One of the purposes of conducting this analysis was to test the basis for assuming normal distributions in mathematical models in the soft sciences whenever a tendency to cluster is expected, such as in psychology or sociology. Of course, I had ready access to only one mound of data, and the results are disrespectfully dismissive of this notion.

The distribution of posts is certainly not Gaussian, unless I’m missing something elementary. What then, is the rule that governs how people interact with other people (and how many people they interact with)? This ‘posterior’ analysis doesn’t help, so I’ll need to create a model from scratch (soon). As promised, I now fling my arms up in desperation and question the game the gods of statistics play with me- whatever they produce all those peaks for, I have no idea. Alternatively, perhaps the IIT Guwahati 2004 batch is a particularly pathological sample for mathematical analysis. The odds are rather high, I’d say!

Finally, in case you’re wondering: I fell comfortably in the ‘ambiverts’ zone, but then I got to choose the introvert-ambivert boundary on the plot! :)

PS: I hunger for more data so I can make sense of it all. Let me know if you know where I can find it.

  • Power tools: That would be Perl and Octave, respectively. Awesome combination, really.

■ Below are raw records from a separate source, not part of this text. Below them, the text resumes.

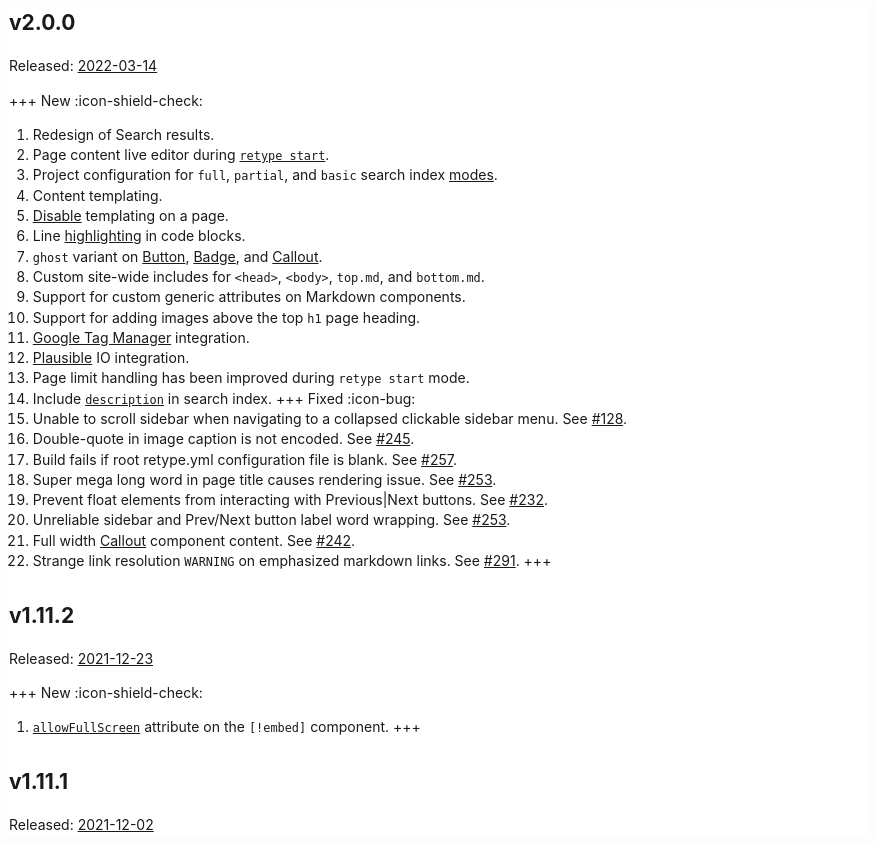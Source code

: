 ## v2.0.0

Released: [2022-03-14](https://github.com/retypeapp/retype/releases/tag/v2.0.0)

+++ New :icon-shield-check:
1. Redesign of Search results.
1. Page content live editor during [`retype start`](/guides/cli.md#retype-start).
1. Project configuration for `full`, `partial`, and `basic` search index [modes](/configuration/project.md#mode).
1. Content templating.
1. [Disable](/configuration/page.md#templating) templating on a page.
1. Line [highlighting](/components/code-block.md#line-highlighting) in code blocks.
1. `ghost` variant on [Button](/components/button.md#variant), [Badge](/components/badge.md#variant), and [Callout](/components/callout.md#variant).
1. Custom site-wide includes for `<head>`, `<body>`, `top.md`, and `bottom.md`.
1. Support for custom generic attributes on Markdown components.
1. Support for adding images above the top `h1` page heading.
1. [Google Tag Manager](/configuration/project.md#googletagmanager) integration.
1. [Plausible](/configuration/project.md#plausible) IO integration.
1. Page limit handling has been improved during `retype start` mode.
1. Include [`description`](/configuration/page.md#description) in search index.
+++ Fixed :icon-bug:
1. Unable to scroll sidebar when navigating to a collapsed clickable sidebar menu. See [#128](https://github.com/retypeapp/retype/issues/128).
1. Double-quote in image caption is not encoded. See [#245](https://github.com/retypeapp/retype/discussions/245).
1. Build fails if root retype.yml configuration file is blank. See [#257](https://github.com/retypeapp/retype/discussions/257).
1. Super mega long word in page title causes rendering issue. See [#253](https://github.com/retypeapp/retype/issues/253).
1. Prevent float elements from interacting with Previous|Next buttons. See [#232](https://github.com/retypeapp/retype/issues/232).
1. Unreliable sidebar and Prev/Next button label word wrapping. See [#253](https://github.com/retypeapp/retype/issues/253).
1. Full width [Callout](/components/callout.md) component content. See [#242](https://github.com/retypeapp/retype/issues/242).
1. Strange link resolution `WARNING` on emphasized markdown links. See [#291](https://github.com/retypeapp/retype/issues/291).
+++

## v1.11.2

Released: [2021-12-23](https://github.com/retypeapp/retype/releases/tag/v1.11.2)

+++ New :icon-shield-check:
1. [`allowFullScreen`](/components/embed.md#allowfullscreen) attribute on the `[!embed]` component.
+++

## v1.11.1

Released: [2021-12-02](https://github.com/retypeapp/retype/releases/tag/v1.11.1)
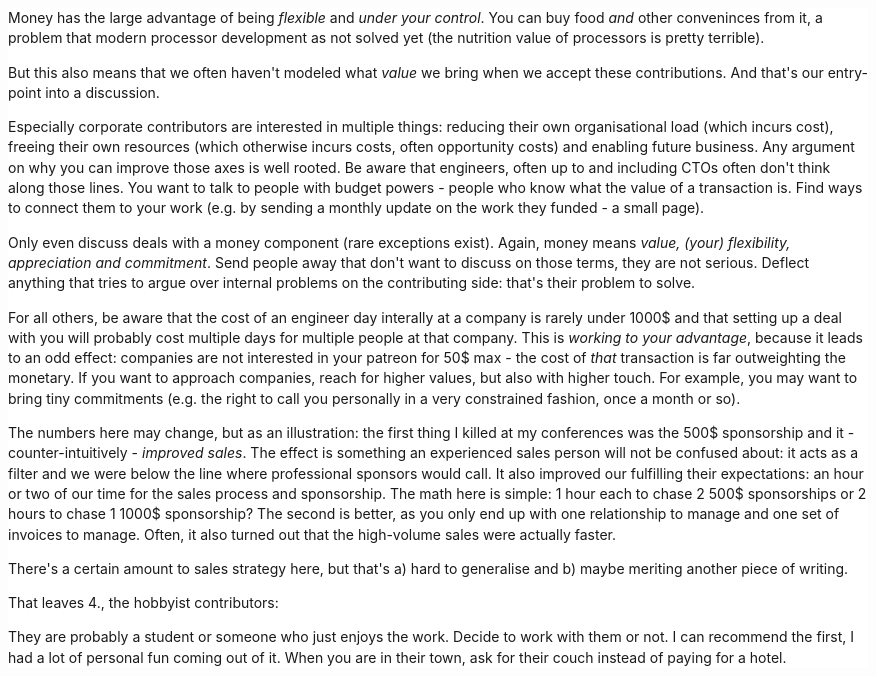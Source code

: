 Money has the large advantage of being _flexible_ and _under your control_. You can buy food _and_ other conveninces from it, a problem that modern processor development as not solved yet (the nutrition value of processors is pretty terrible).

But this also means that we often haven't modeled what _value_ we bring when we accept these contributions. And that's our entry-point into a discussion. 

Especially corporate contributors are interested in multiple things: reducing their own organisational load (which incurs cost), freeing their own resources (which otherwise incurs costs, often opportunity costs) and enabling future business. Any argument on why you can improve those axes is well rooted. Be aware that engineers, often up to and including CTOs often don't think along those lines. You want to talk to people with budget powers - people who know what the value of a transaction is. Find ways to connect them to your work (e.g. by sending a monthly update on the work they funded - a small page).

Only even discuss deals with a money component (rare exceptions exist). Again, money means _value, (your) flexibility, appreciation and commitment_. Send people away that don't want to discuss on those terms, they are not serious. Deflect anything that tries to argue over internal problems on the contributing side: that's their problem to solve.

For all others, be aware that the cost of an engineer day interally at a company is rarely under 1000$ and that setting up a deal with you will probably cost multiple days for multiple people at that company. This is _working to your advantage_, because it leads to an odd effect: companies are not interested in your patreon for 50$ max - the cost of _that_ transaction is far outweighting the monetary. If you want to approach companies, reach for higher values, but also with higher touch. For example, you may want to bring tiny commitments (e.g. the right to call you personally in a very constrained fashion, once a month or so).

The numbers here may change, but as an illustration: the first thing I killed at my conferences was the 500$ sponsorship and it - counter-intuitively - _improved sales_. The effect is something an experienced sales person will not be confused about: it acts as a filter and we were below the line where professional sponsors would call. It also improved our fulfilling their expectations: an hour or two of our time for the sales process and sponsorship. The math here is simple: 1 hour each to chase 2 500$ sponsorships or 2 hours to chase 1 1000$ sponsorship? The second is better, as you only end up with one relationship to manage and one set of invoices to manage. Often, it also turned out that the high-volume sales were actually faster.

There's a certain amount to sales strategy here, but that's a) hard to generalise and b) maybe meriting another piece of writing.

That leaves 4., the hobbyist contributors:

They are probably a student or someone who just enjoys the work. Decide to work with them or not. I can recommend the first, I had a lot of personal fun coming out of it. When you are in their town, ask for their couch instead of paying for a hotel.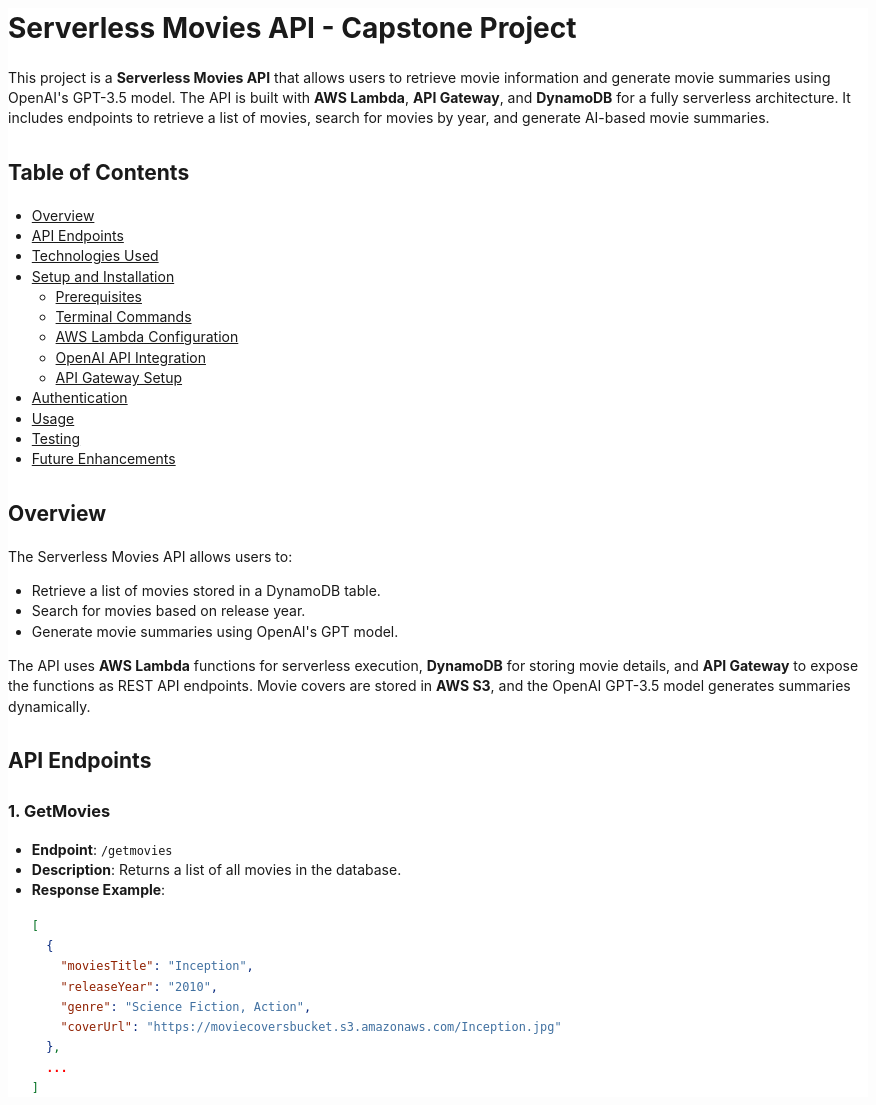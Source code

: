 # **Serverless Movies API - Capstone Project**

This project is a **Serverless Movies API** that allows users to retrieve movie information and generate movie summaries using OpenAI's GPT-3.5 model. The API is built with **AWS Lambda**, **API Gateway**, and **DynamoDB** for a fully serverless architecture. It includes endpoints to retrieve a list of movies, search for movies by year, and generate AI-based movie summaries.

## **Table of Contents**
- [Overview](#overview)
- [API Endpoints](#api-endpoints)
- [Technologies Used](#technologies-used)
- [Setup and Installation](#setup-and-installation)
  - [Prerequisites](#prerequisites)
  - [Terminal Commands](#terminal-commands)
  - [AWS Lambda Configuration](#aws-lambda-configuration)
  - [OpenAI API Integration](#openai-api-integration)
  - [API Gateway Setup](#api-gateway-setup)
- [Authentication](#authentication)
- [Usage](#usage)
- [Testing](#testing)
- [Future Enhancements](#future-enhancements)

## **Overview**

The Serverless Movies API allows users to:
- Retrieve a list of movies stored in a DynamoDB table.
- Search for movies based on release year.
- Generate movie summaries using OpenAI's GPT model.

The API uses **AWS Lambda** functions for serverless execution, **DynamoDB** for storing movie details, and **API Gateway** to expose the functions as REST API endpoints. Movie covers are stored in **AWS S3**, and the OpenAI GPT-3.5 model generates summaries dynamically.

## **API Endpoints**

### 1. **GetMovies**
- **Endpoint**: `/getmovies`
- **Description**: Returns a list of all movies in the database.
- **Response Example**:
  ```json
  [
    {
      "moviesTitle": "Inception",
      "releaseYear": "2010",
      "genre": "Science Fiction, Action",
      "coverUrl": "https://moviecoversbucket.s3.amazonaws.com/Inception.jpg"
    },
    ...
  ]
  ```
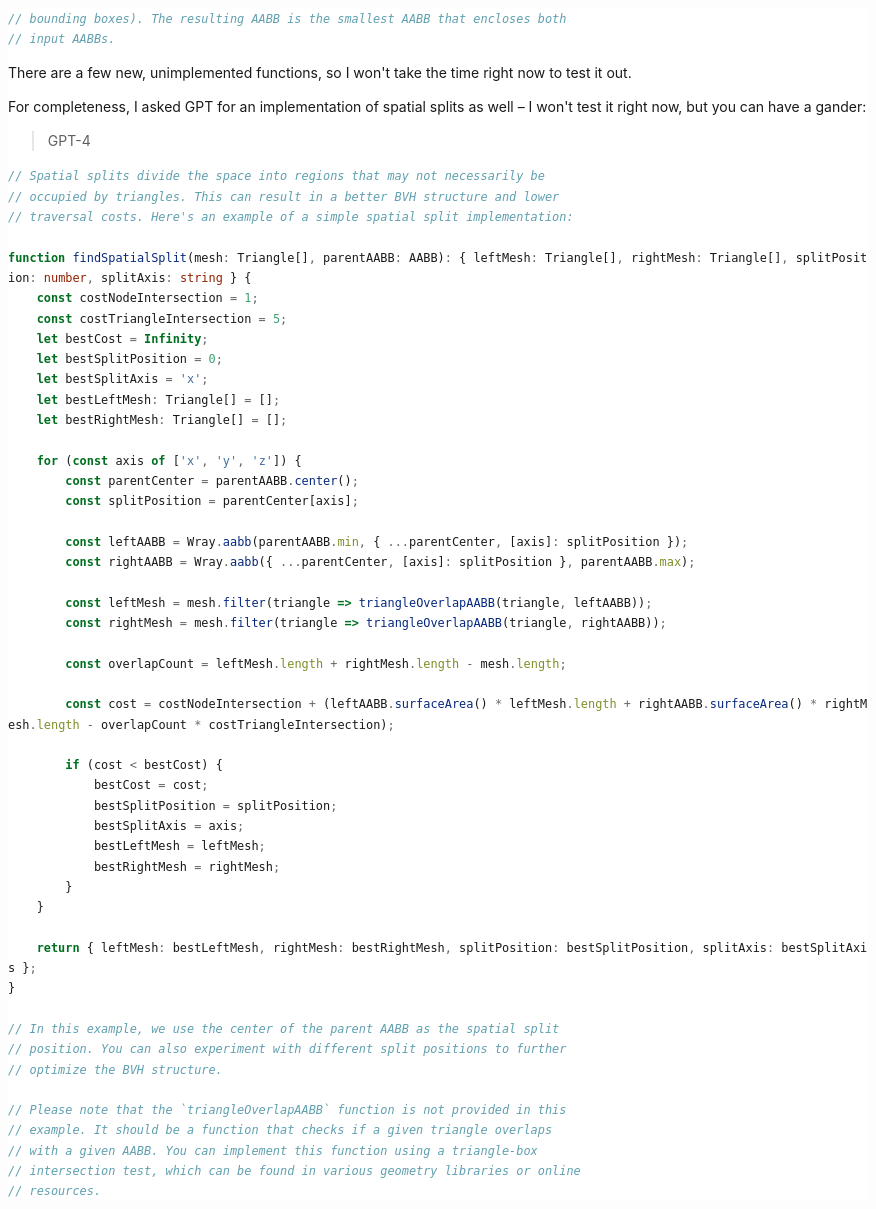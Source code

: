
```typescript
// bounding boxes). The resulting AABB is the smallest AABB that encloses both
// input AABBs.
```

There are a few new, unimplemented functions, so I won't take the time right now to test it out.

For completeness, I asked GPT for an implementation of spatial splits as well &ndash; I won't test it right now, but you can have a gander:

> GPT-4
```typescript
// Spatial splits divide the space into regions that may not necessarily be
// occupied by triangles. This can result in a better BVH structure and lower
// traversal costs. Here's an example of a simple spatial split implementation:

function findSpatialSplit(mesh: Triangle[], parentAABB: AABB): { leftMesh: Triangle[], rightMesh: Triangle[], splitPosition: number, splitAxis: string } {
    const costNodeIntersection = 1;
    const costTriangleIntersection = 5;
    let bestCost = Infinity;
    let bestSplitPosition = 0;
    let bestSplitAxis = 'x';
    let bestLeftMesh: Triangle[] = [];
    let bestRightMesh: Triangle[] = [];

    for (const axis of ['x', 'y', 'z']) {
        const parentCenter = parentAABB.center();
        const splitPosition = parentCenter[axis];

        const leftAABB = Wray.aabb(parentAABB.min, { ...parentCenter, [axis]: splitPosition });
        const rightAABB = Wray.aabb({ ...parentCenter, [axis]: splitPosition }, parentAABB.max);

        const leftMesh = mesh.filter(triangle => triangleOverlapAABB(triangle, leftAABB));
        const rightMesh = mesh.filter(triangle => triangleOverlapAABB(triangle, rightAABB));

        const overlapCount = leftMesh.length + rightMesh.length - mesh.length;

        const cost = costNodeIntersection + (leftAABB.surfaceArea() * leftMesh.length + rightAABB.surfaceArea() * rightMesh.length - overlapCount * costTriangleIntersection);

        if (cost < bestCost) {
            bestCost = cost;
            bestSplitPosition = splitPosition;
            bestSplitAxis = axis;
            bestLeftMesh = leftMesh;
            bestRightMesh = rightMesh;
        }
    }

    return { leftMesh: bestLeftMesh, rightMesh: bestRightMesh, splitPosition: bestSplitPosition, splitAxis: bestSplitAxis };
}

// In this example, we use the center of the parent AABB as the spatial split
// position. You can also experiment with different split positions to further
// optimize the BVH structure.

// Please note that the `triangleOverlapAABB` function is not provided in this
// example. It should be a function that checks if a given triangle overlaps
// with a given AABB. You can implement this function using a triangle-box
// intersection test, which can be found in various geometry libraries or online
// resources.
```
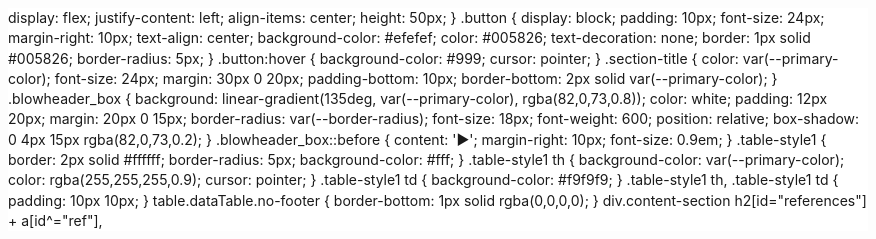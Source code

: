   display: flex;
  justify-content: left;
  align-items: center;
  height: 50px;
}
.button {
  display: block;
  padding: 10px;
  font-size: 24px;
  margin-right: 10px;
  text-align: center;
  background-color: #efefef;
  color: #005826;
  text-decoration: none;
  border: 1px solid #005826;
  border-radius: 5px;
}
.button:hover {
  background-color: #999;
  cursor: pointer;
}
.section-title {
  color: var(--primary-color);
  font-size: 24px;
  margin: 30px 0 20px;
  padding-bottom: 10px;
  border-bottom: 2px solid var(--primary-color);
}
.blowheader_box {
  background: linear-gradient(135deg, var(--primary-color), rgba(82,0,73,0.8));
  color: white;
  padding: 12px 20px;
  margin: 20px 0 15px;
  border-radius: var(--border-radius);
  font-size: 18px;
  font-weight: 600;
  position: relative;
  box-shadow: 0 4px 15px rgba(82,0,73,0.2);
}
.blowheader_box::before {
  content: '▶';
  margin-right: 10px;
  font-size: 0.9em;
}
.table-style1 {
  border: 2px solid #ffffff;
  border-radius: 5px;
  background-color: #fff;
}
.table-style1 th {
  background-color: var(--primary-color);
  color: rgba(255,255,255,0.9);
  cursor: pointer;
}
.table-style1 td {
  background-color: #f9f9f9;
}
.table-style1 th, .table-style1 td {
  padding: 10px 10px;
}
table.dataTable.no-footer {
  border-bottom: 1px solid rgba(0,0,0,0);
}
div.content-section h2[id="references"] + a[id^="ref"],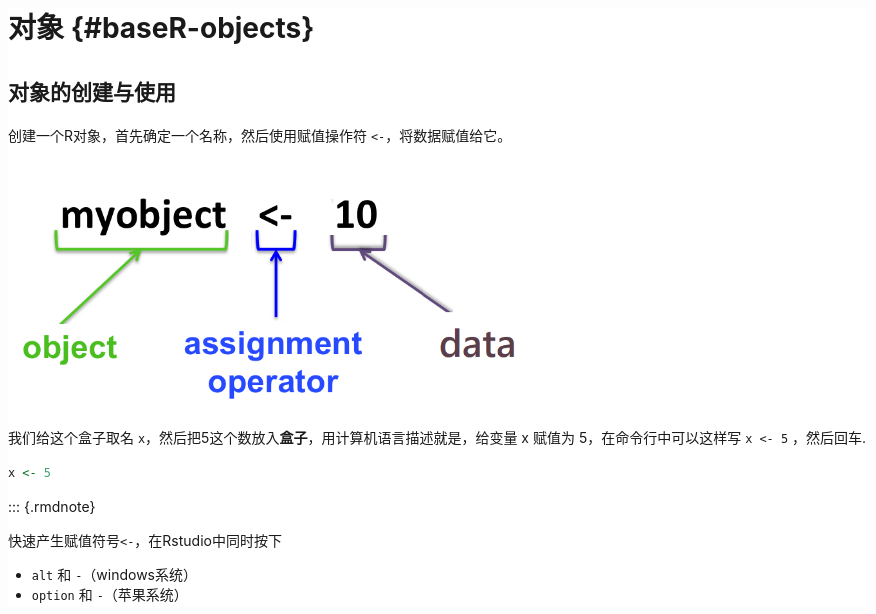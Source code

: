 # 对象 {#baseR-objects}

## 对象的创建与使用

创建一个R对象，首先确定一个名称，然后使用赋值操作符 `<-`，将数据赋值给它。

<img src="images/rsyntax1.png" width="65%" />

我们给这个盒子取名 `x`，然后把5这个数放入**盒子**，用计算机语言描述就是，给变量 x 赋值为 5，在命令行中可以这样写 `x <- 5` ，然后回车.


```r
x <- 5
```

::: {.rmdnote}

快速产生赋值符号`<-`，在Rstudio中同时按下

- `alt` 和 `-`（windows系统）
- `option` 和 `-`（苹果系统）




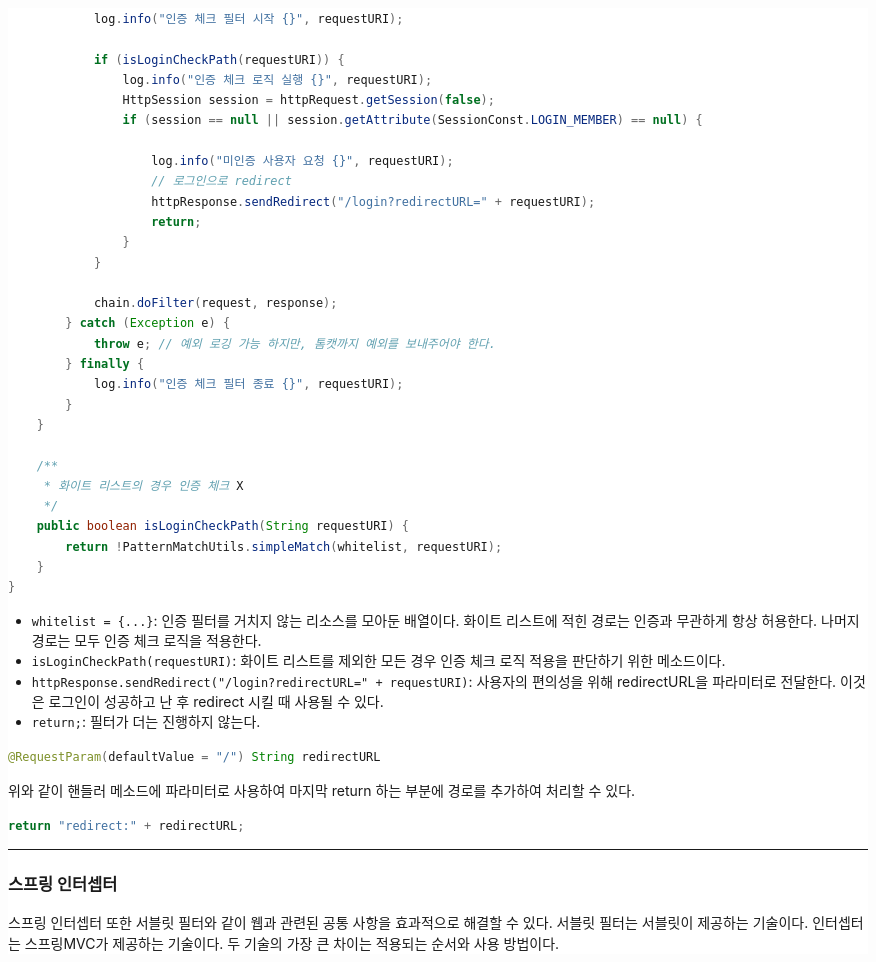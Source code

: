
 ```java
            log.info("인증 체크 필터 시작 {}", requestURI);

            if (isLoginCheckPath(requestURI)) {
                log.info("인증 체크 로직 실행 {}", requestURI);
                HttpSession session = httpRequest.getSession(false);
                if (session == null || session.getAttribute(SessionConst.LOGIN_MEMBER) == null) {

                    log.info("미인증 사용자 요청 {}", requestURI);
                    // 로그인으로 redirect
                    httpResponse.sendRedirect("/login?redirectURL=" + requestURI);
                    return;
                }
            }

            chain.doFilter(request, response);
        } catch (Exception e) {
            throw e; // 예외 로깅 가능 하지만, 톰캣까지 예외를 보내주어야 한다.
        } finally {
            log.info("인증 체크 필터 종료 {}", requestURI);
        }
    }

    /**
     * 화이트 리스트의 경우 인증 체크 X
     */
    public boolean isLoginCheckPath(String requestURI) {
        return !PatternMatchUtils.simpleMatch(whitelist, requestURI);
    }
}
```

 - `whitelist = {...}`: 인증 필터를 거치지 않는 리소스를 모아둔 배열이다. 화이트 리스트에 적힌 경로는 인증과 무관하게 항상 허용한다. 나머지 경로는 모두 인증 체크 로직을 적용한다.
 - `isLoginCheckPath(requestURI)`: 화이트 리스트를 제외한 모든 경우 인증 체크 로직 적용을 판단하기 위한 메소드이다.
 - `httpResponse.sendRedirect("/login?redirectURL=" + requestURI)`: 사용자의 편의성을 위해 redirectURL을 파라미터로 전달한다. 이것은 로그인이 성공하고 난 후 redirect 시킬 때 사용될 수 있다.
 - `return;`: 필터가 더는 진행하지 않는다.

```java
@RequestParam(defaultValue = "/") String redirectURL
```
위와 같이 핸들러 메소드에 파라미터로 사용하여 마지막 return 하는 부분에 경로를 추가하여 처리할 수 있다.
```java
return "redirect:" + redirectURL;
```

---

### 스프링 인터셉터

스프링 인터셉터 또한 서블릿 필터와 같이 웹과 관련된 공통 사항을 효과적으로 해결할 수 있다. 서블릿 필터는 서블릿이 제공하는 기술이다. 인터셉터는 스프링MVC가 제공하는 기술이다. 두 기술의 가장 큰 차이는 적용되는 순서와 사용 방법이다.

  • In fitting a given data sample to a normal distribution, the least squares Gaussian mean and variance simply equal the sample mean and variance, a most helpful simplification.

  • Another reason why the normal distribution is such a poor approximation is because the discrete and the normal distribution are normalized differently: The normal distribution is a probability density, while the discrete distribution is not. The area under the latter curve certainly sums to greater than unity.